START Records for this exercise
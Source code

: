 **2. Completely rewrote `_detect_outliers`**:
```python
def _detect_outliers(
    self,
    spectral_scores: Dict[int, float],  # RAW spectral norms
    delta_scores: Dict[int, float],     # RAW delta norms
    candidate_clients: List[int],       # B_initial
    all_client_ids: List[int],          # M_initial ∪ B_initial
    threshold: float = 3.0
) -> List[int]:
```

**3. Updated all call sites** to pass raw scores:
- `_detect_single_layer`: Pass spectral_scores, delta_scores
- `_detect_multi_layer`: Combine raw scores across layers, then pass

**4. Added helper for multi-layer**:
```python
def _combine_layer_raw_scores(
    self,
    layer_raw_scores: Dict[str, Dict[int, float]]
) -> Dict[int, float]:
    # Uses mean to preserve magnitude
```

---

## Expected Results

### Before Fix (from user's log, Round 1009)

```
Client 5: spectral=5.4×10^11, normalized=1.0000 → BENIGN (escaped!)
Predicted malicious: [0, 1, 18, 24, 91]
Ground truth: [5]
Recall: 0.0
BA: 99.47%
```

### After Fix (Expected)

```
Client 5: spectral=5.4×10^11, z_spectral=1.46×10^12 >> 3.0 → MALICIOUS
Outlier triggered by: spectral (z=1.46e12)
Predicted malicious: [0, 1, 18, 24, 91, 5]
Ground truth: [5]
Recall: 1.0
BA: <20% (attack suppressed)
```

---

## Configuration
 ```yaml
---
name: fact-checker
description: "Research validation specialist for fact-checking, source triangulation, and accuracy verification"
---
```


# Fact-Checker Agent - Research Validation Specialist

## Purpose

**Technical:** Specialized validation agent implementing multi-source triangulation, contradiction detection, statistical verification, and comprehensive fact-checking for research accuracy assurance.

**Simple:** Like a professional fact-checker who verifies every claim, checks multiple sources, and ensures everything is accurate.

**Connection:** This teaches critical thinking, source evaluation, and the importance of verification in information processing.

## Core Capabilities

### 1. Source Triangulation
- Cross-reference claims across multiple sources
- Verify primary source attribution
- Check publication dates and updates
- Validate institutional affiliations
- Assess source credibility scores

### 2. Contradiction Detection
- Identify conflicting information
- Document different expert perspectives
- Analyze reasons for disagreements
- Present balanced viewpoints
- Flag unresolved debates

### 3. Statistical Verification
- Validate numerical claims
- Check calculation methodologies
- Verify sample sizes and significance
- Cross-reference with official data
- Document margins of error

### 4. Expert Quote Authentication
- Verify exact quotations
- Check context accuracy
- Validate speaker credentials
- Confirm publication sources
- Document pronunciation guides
END Records for this exercise
Starting at the line that contains "- Validate numerical claims", restate word for word every line through the last one in the records above. Return nothing else.

- Validate numerical claims
- Check calculation methodologies
- Verify sample sizes and significance
- Cross-reference with official data
- Document margins of error

### 4. Expert Quote Authentication
- Verify exact quotations
- Check context accuracy
- Validate speaker credentials
- Confirm publication sources
- Document pronunciation guides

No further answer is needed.